**Task brief**
Looking at the entries underneath, work out how many lines contain "streams". Write only that number.

[Dataset excerpts]

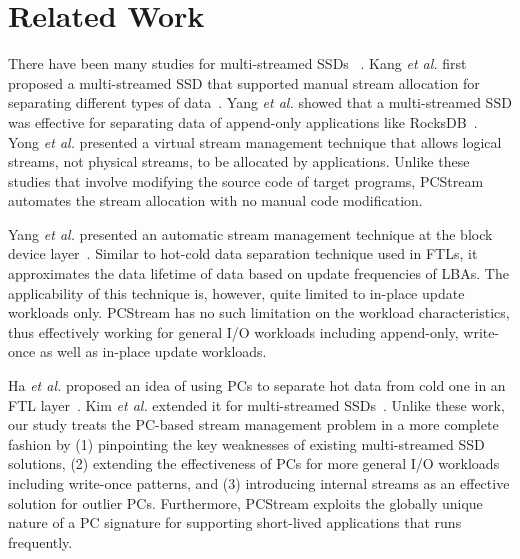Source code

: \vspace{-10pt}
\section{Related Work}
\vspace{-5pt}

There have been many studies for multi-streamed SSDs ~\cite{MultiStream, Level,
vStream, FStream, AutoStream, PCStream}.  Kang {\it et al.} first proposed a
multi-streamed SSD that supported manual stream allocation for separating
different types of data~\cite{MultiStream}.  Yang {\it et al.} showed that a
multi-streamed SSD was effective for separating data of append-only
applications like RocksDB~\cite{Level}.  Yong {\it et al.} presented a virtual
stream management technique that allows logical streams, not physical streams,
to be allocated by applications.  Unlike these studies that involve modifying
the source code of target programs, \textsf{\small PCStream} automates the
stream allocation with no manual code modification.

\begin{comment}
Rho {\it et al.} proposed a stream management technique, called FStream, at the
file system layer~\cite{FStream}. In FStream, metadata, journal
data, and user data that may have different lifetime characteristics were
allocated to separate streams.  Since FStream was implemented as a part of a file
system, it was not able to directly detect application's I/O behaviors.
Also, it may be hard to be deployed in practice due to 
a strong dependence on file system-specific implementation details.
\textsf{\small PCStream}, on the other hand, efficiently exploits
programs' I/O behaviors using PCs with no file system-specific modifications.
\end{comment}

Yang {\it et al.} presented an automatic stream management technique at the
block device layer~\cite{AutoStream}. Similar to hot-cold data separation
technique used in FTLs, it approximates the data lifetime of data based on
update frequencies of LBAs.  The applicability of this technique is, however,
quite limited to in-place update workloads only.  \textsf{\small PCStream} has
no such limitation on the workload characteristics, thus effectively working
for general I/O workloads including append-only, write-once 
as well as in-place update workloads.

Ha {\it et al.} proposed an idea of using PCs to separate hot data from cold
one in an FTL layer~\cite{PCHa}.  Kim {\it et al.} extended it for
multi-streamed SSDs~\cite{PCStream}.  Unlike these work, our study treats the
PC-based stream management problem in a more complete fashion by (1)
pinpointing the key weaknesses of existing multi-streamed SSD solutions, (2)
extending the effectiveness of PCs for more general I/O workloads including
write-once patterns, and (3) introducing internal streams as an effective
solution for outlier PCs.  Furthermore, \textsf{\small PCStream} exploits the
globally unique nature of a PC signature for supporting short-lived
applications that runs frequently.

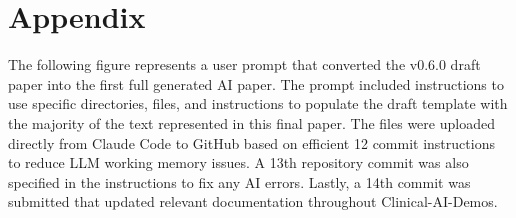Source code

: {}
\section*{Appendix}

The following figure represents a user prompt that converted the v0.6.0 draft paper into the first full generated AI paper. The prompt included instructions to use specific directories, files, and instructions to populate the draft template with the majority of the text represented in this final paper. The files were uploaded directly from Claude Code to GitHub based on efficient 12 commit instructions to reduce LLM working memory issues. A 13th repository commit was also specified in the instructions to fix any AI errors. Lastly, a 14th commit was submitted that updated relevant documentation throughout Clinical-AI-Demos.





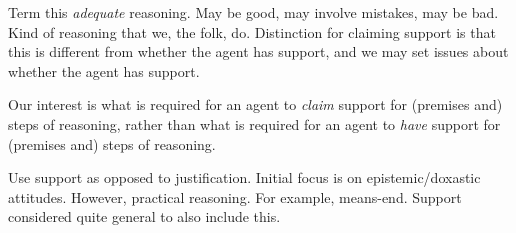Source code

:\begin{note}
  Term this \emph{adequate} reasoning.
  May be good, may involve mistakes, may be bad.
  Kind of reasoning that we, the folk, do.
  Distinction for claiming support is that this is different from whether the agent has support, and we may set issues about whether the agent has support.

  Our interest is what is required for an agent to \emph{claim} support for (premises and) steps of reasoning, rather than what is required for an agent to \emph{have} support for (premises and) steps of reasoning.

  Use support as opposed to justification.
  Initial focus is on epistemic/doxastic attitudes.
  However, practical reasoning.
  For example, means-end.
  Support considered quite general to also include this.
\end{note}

**Response to this task**
3